Aswani, a 25-year technology veteran, said he has rarely seen the level of channel commitment combined with technology leadership that Palo Alto, a leader in Gartner's 2013 next-generation firewall Magic Quadrant, is bringing to partners. "As a distributor collaborating with the Palo Alto channel, we see the numbers and commitment growing," he said. "I have been in the firewall business for many, many years. Palo Alto is leaps and bounds ahead of other companies."

Palo Alto Networks Chief Marketing Officer Rene Bonvanie said even with fiscal year 2014 sales ended July 31 growing 55 percent to nearly $396.1 million, the next-generation firewall pioneer is just scratching the surface of the $10 billion to $12 billion market opportunity.

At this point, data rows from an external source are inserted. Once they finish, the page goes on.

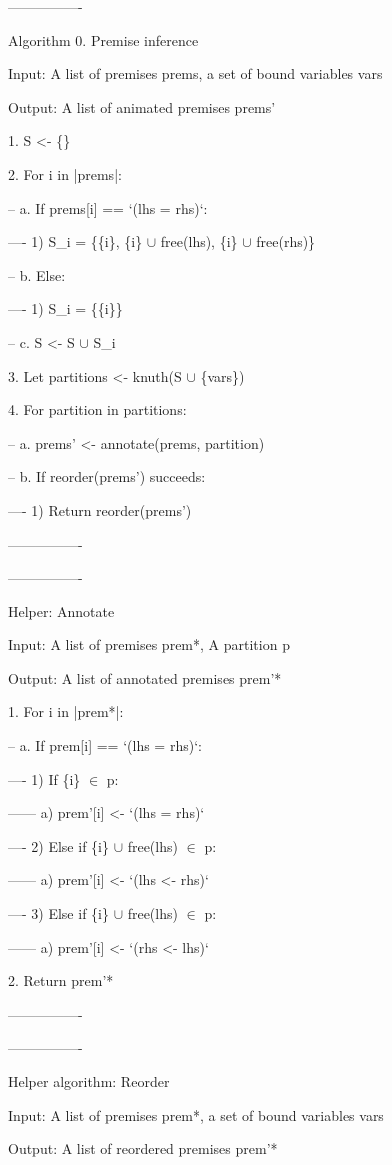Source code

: ----------------

Algorithm 0. Premise inference

Input: A list of premises prems, a set of bound variables vars

Output: A list of animated premises prems'

1. S <- \{\}

2. For i in |prems|:

-- a. If prems[i] == `(lhs = rhs)`:

---- 1) S\_i = \{\{i\}, \{i\} $\cup$ free(lhs), \{i\} $\cup$ free(rhs)\}

-- b. Else:
    
---- 1) S\_i = \{\{i\}\}

-- c. S <- S $\cup$ S\_i

3. Let partitions <- knuth(S $\cup$ \{vars\})

4. For partition in partitions:
  
-- a. prems' <- annotate(prems, partition)

-- b. If reorder(prems') succeeds:

---- 1) Return reorder(prems')

----------------

----------------

Helper: Annotate

Input: A list of premises prem*, A partition p

Output: A list of annotated premises prem'*

1. For i in |prem*|:

-- a. If prem[i] == `(lhs = rhs)`:

---- 1) If \{i\} $\in$ p:

------ a) prem'[i] <- `(lhs = rhs)`

---- 2) Else if \{i\} $\cup$ free(lhs) $\in$ p:

------ a) prem'[i] <- `(lhs <- rhs)`

---- 3) Else if \{i\} $\cup$ free(lhs) $\in$ p:

------ a) prem'[i] <- `(rhs <- lhs)`

2. Return prem'*

----------------

----------------

Helper algorithm: Reorder

Input: A list of premises prem*, a set of bound variables vars

Output: A list of reordered premises prem'*

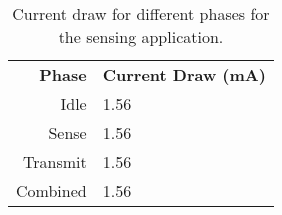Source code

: \begin{table}[h]
        {\footnotesize
            \begin{tabularx}{\textwidth}{rl}

                \textbf{Phase} &
                \textbf{Current Draw (mA)} \\ 

                Idle &
                1.56 \\ 
                Sense &
                1.56 \\
                Transmit &
                1.56 \\
                Combined &
                1.56 \\


            \end{tabularx}
        }

        \vspace{-0.1in}

        \caption{Current draw for different phases for the sensing application.}

        \vspace{0.1in}
        \vspace{-0.2in}

    \label{table-currentdraw}
\end{table}
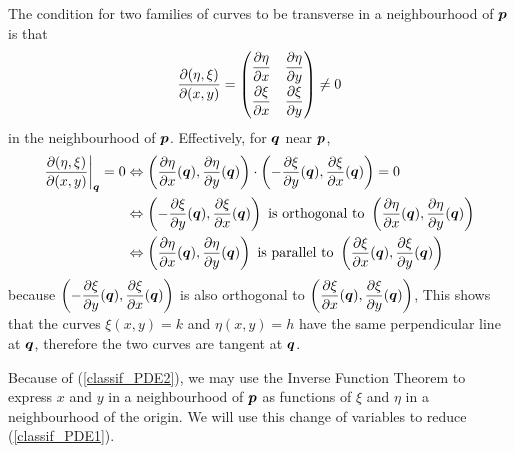 The condition for two families of curves to be transverse in a
neighbourhood of ${\bm{p}}$ is that
\begin{equation} \label{classif_PDE2}
\frac{\partial (\eta, \xi)}{\partial (x,y)} =
\begin{pmatrix}
\displaystyle \frac{\partial{\eta}}{\partial x} & \displaystyle \frac{\partial{\eta}}{\partial y} \\[0.7em]
\displaystyle \frac{\partial{\xi}}{\partial x} & \displaystyle \frac{\partial{\xi}}{\partial y}
\end{pmatrix} \neq 0
\end{equation}
in the neighbourhood of ${\bm{p}}$.  Effectively, for ${\bm{q}}$ near
${\bm{p}}$,
\begin{align*}
\frac{\partial (\eta, \xi)}{\partial (x,y)}\bigg|_{\VEC{q}} = 0
& \Leftrightarrow 
\left(\pdydx{\eta}{x}(\VEC{q}),\pdydx{\eta}{y}(\VEC{q})\right)
\cdot \left(-\pdydx{\xi}{y}(\VEC{q}), \pdydx{\xi}{x}(\VEC{q})\right) = 0 \\
& \Leftrightarrow
\left(-\pdydx{\xi}{y}(\VEC{q}), \pdydx{\xi}{x}(\VEC{q})\right) \ 
\text{is orthogonal to} \ 
\left(\pdydx{\eta}{x}(\VEC{q}),\pdydx{\eta}{y}(\VEC{q})\right) \\
& \Leftrightarrow
\left(\pdydx{\eta}{x}(\VEC{q}),\pdydx{\eta}{y}(\VEC{q})\right) \ 
\text{is parallel to} \ 
\left(\pdydx{\xi}{x}(\VEC{q}),\pdydx{\xi}{y}(\VEC{q})\right)
\end{align*}
because
$\displaystyle \left(-\frac{\partial{\xi}}{\partial y}({\bm{q}}), \frac{\partial{\xi}}{\partial x}({\bm{q}})\right)$
is also orthogonal to
$\displaystyle \left(\frac{\partial{\xi}}{\partial x}({\bm{q}}),\frac{\partial{\xi}}{\partial y}({\bm{q}})\right)$,
This shows that the curves $\xi(x,y)=k$ and $\eta(x,y)=h$ have the
same perpendicular line at ${\bm{q}}$, therefore the two curves are
tangent at ${\bm{q}}$.

Because of (\ref{classif_PDE2}), we may use the Inverse Function
Theorem to express $x$ and $y$ in a neighbourhood of ${\bm{p}}$ as
functions of $\xi$ and $\eta$ in a neighbourhood of the origin.  We
will use this change of variables to reduce (\ref{classif_PDE1}).

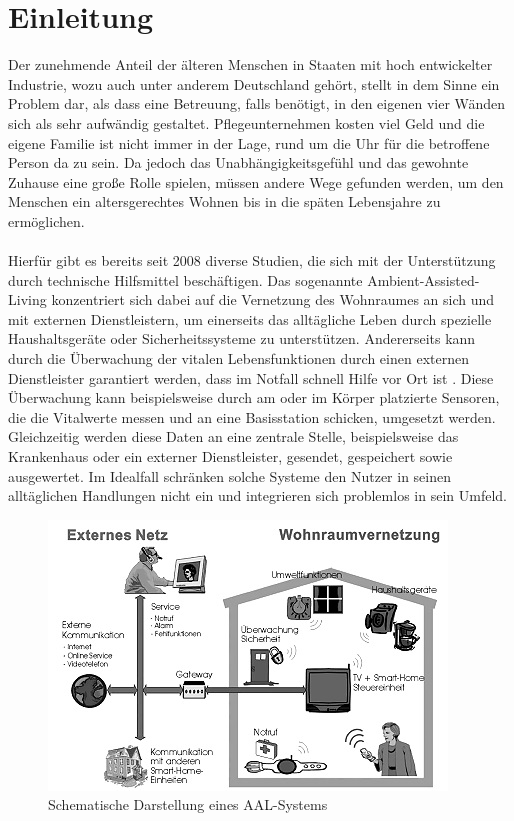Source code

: \section{Einleitung}
Der zunehmende Anteil der älteren Menschen in Staaten mit hoch entwickelter Industrie, wozu auch unter anderem Deutschland gehört, stellt in dem Sinne ein Problem dar, als dass eine Betreuung, falls benötigt, in den eigenen vier Wänden sich als sehr aufwändig gestaltet. Pflegeunternehmen kosten viel Geld und die eigene Familie ist nicht immer in der Lage, rund um die Uhr für die betroffene Person da zu sein. Da jedoch das Unabhängigkeitsgefühl und das gewohnte Zuhause eine große Rolle spielen, müssen andere Wege gefunden werden, um den Menschen ein altersgerechtes Wohnen bis in die späten Lebensjahre zu ermöglichen.
\\
\\
Hierfür gibt es bereits seit 2008 diverse Studien, die sich mit der Unterstützung durch technische Hilfsmittel beschäftigen. Das sogenannte \glqq Ambient-Assisted-Living\grqq \cite{aal} konzentriert sich dabei auf die Vernetzung des Wohnraumes an sich und mit externen Dienstleistern, um einerseits das alltägliche Leben durch spezielle Haushaltsgeräte oder Sicherheitssysteme zu unterstützen. Andererseits kann durch die Überwachung der vitalen Lebensfunktionen durch einen externen Dienstleister garantiert werden, dass im Notfall schnell Hilfe vor Ort ist \cite{aaltm}. Diese Überwachung kann beispielsweise durch am oder im Körper platzierte Sensoren, die die Vitalwerte messen und an eine Basisstation schicken, umgesetzt werden. Gleichzeitig werden diese Daten an eine zentrale Stelle, beispielsweise das Krankenhaus oder ein externer Dienstleister, gesendet, gespeichert sowie ausgewertet. Im Idealfall schränken solche Systeme den Nutzer in seinen alltäglichen Handlungen nicht ein und integrieren sich problemlos in sein Umfeld.

\begin{figure}[h]
\begin{center}
\includegraphics[scale=0.9]{images/intelligente-vernetzung.jpg} 
\caption{Schematische Darstellung eines AAL-Systems}
\end{center}
\end{figure}


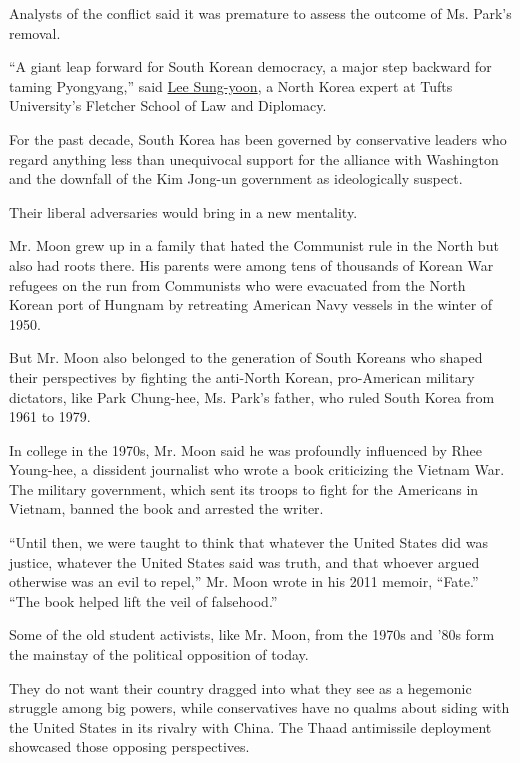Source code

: Analysts of the conflict said it was premature to assess the outcome of
Ms. Park's removal.

``A giant leap forward for South Korean democracy, a major step backward
for taming Pyongyang,'' said
\href{http://fletcher.tufts.edu/Fletcher_Directory/Directory/Faculty\%20Profile?personkey=43424CD6-91DF-469E-83CC-E9DD75B6B913}{Lee
Sung-yoon}, a North Korea expert at Tufts University's Fletcher School
of Law and Diplomacy.

For the past decade, South Korea has been governed by conservative
leaders who regard anything less than unequivocal support for the
alliance with Washington and the downfall of the Kim Jong-un government
as ideologically suspect.

Their liberal adversaries would bring in a new mentality.

Mr. Moon grew up in a family that hated the Communist rule in the North
but also had roots there. His parents were among tens of thousands of
Korean War refugees on the run from Communists who were evacuated from
the North Korean port of Hungnam by retreating American Navy vessels in
the winter of 1950.

But Mr. Moon also belonged to the generation of South Koreans who shaped
their perspectives by fighting the anti-North Korean, pro-American
military dictators, like Park Chung-hee, Ms. Park's father, who ruled
South Korea from 1961 to 1979.

In college in the 1970s, Mr. Moon said he was profoundly influenced by
Rhee Young-hee, a dissident journalist who wrote a book criticizing the
Vietnam War. The military government, which sent its troops to fight for
the Americans in Vietnam, banned the book and arrested the writer.

``Until then, we were taught to think that whatever the United States
did was justice, whatever the United States said was truth, and that
whoever argued otherwise was an evil to repel,'' Mr. Moon wrote in his
2011 memoir, ``Fate.'' ``The book helped lift the veil of falsehood.''

Some of the old student activists, like Mr. Moon, from the 1970s and
'80s form the mainstay of the political opposition of today.

They do not want their country dragged into what they see as a hegemonic
struggle among big powers, while conservatives have no qualms about
siding with the United States in its rivalry with China. The Thaad
antimissile deployment showcased those opposing perspectives.

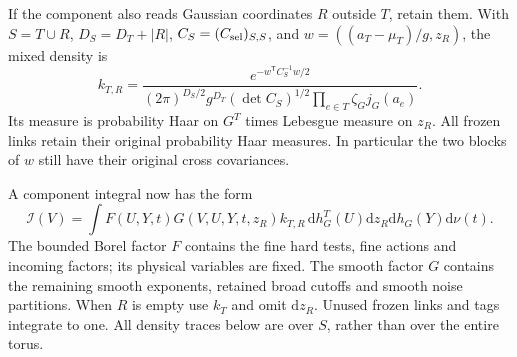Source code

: \documentclass[11pt,reqno]{amsart}
\numberwithin{equation}{section}
\theoremstyle{definition}
\theoremstyle{remark}
\newcommand{\dd}{\mathrm d}
\begin{document}
If the component also reads Gaussian coordinates \(R\) outside
\(T\), retain them. With \(S=T\cup R\), \(D_S=D_T+|R|\),
\(C_S=(C_{\rm sel})_{S,S}\), and
\(w=((a_T-\mu_T)/g,z_R)\), the mixed density is
\begin{equation}
 k_{T,R}=
 \frac{e^{-w^{\mathsf T}C_S^{-1}w/2}}
 {(2\pi)^{D_S/2}g^{D_T}(\det C_S)^{1/2}
                     \prod_{e\in T}\zeta_Gj_G(a_e)}.
 \label{eq:output-mixed-density}
\end{equation}
Its measure is probability Haar on \(G^T\) times Lebesgue
measure on \(z_R\). All frozen links retain their original
probability Haar measures. In particular the two blocks of
\(w\) still have their original cross covariances.

A component integral now has the form
\begin{equation}
 \mathcal I(V)=\int F(U,Y,t)G(V,U,Y,t,z_R)k_{T,R}
               \,\dd h_G^T(U)\dd z_R\dd h_G(Y)\dd\nu(t).
 \label{eq:output-fixed-physical-integral}
\end{equation}
The bounded Borel factor \(F\) contains the fine hard tests,
fine actions and incoming factors; its physical variables are
fixed. The smooth factor \(G\) contains the remaining smooth
exponents, retained broad cutoffs and smooth noise partitions.
When \(R\) is empty use \(k_T\) and omit \(\dd z_R\).
Unused frozen links and tags integrate to one. All density
traces below are over \(S\), rather than over the entire torus.
\end{document}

"We are still only a 4 to 5 percent shareholder in this market," he said. "That means there is 95 percent of the market left for us to take. There is a lot of opportunity to take money out of pockets of Cisco, Juniper and Check Point. The partner conference is aimed at extending the [next-generation firewall] land grab."

Bonvanie said it is still early days in the next-generation firewall market with many partners yet to make a big bet. "I still see there are partners holding out to some extent or who have not necessarily been as forthcoming because they have large interests in large competitors," he said. "Gradually, as you expect, they start following the money."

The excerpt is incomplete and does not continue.